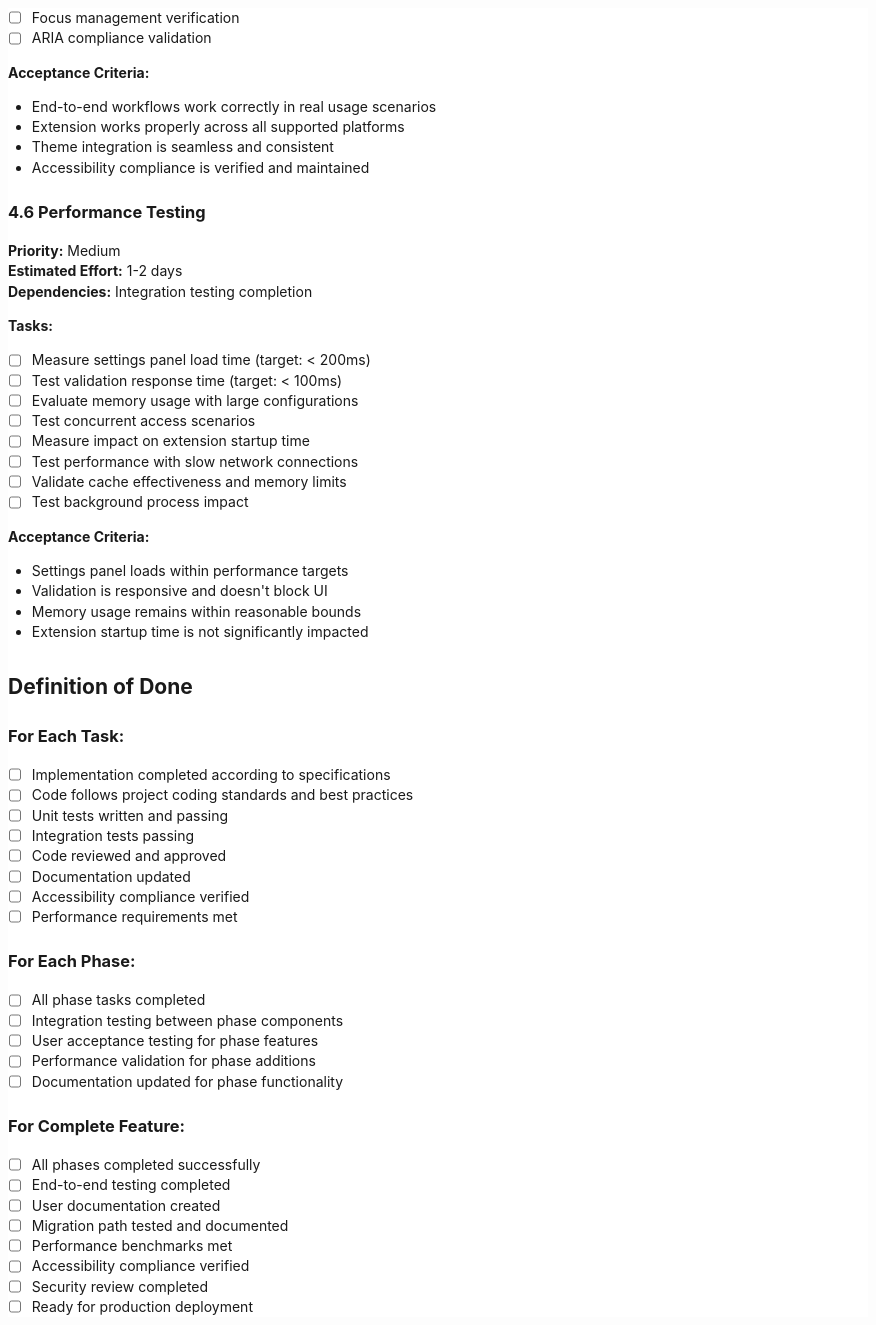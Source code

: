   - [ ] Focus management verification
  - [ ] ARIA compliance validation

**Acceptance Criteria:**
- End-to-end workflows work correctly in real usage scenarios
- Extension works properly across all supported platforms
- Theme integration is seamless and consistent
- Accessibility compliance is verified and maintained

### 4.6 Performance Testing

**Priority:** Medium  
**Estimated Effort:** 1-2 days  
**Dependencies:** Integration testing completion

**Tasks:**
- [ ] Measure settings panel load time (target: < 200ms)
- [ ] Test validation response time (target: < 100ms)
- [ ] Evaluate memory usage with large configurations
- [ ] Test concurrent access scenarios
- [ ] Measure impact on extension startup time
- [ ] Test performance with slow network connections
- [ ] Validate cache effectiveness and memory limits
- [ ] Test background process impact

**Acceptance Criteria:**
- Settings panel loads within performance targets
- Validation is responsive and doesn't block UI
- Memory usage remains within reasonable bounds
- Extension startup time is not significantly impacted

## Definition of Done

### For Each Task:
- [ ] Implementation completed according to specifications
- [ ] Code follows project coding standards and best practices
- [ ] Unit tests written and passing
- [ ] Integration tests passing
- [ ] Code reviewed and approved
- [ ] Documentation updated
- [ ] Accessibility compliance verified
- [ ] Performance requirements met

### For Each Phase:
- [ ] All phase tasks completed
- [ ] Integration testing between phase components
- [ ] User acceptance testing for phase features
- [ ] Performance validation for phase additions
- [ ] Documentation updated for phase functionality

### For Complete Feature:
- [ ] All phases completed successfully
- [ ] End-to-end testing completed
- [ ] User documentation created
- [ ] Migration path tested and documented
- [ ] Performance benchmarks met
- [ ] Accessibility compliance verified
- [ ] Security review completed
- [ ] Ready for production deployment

● **DESCRIPTION OF THE TASK**
Each line from the one that contains "- [ ] Performance benchmarks met" through the last line of the listing above should be written out exactly, and no other line.

● **YOUR RESPONSE**
- [ ] Performance benchmarks met
- [ ] Accessibility compliance verified
- [ ] Security review completed
- [ ] Ready for production deployment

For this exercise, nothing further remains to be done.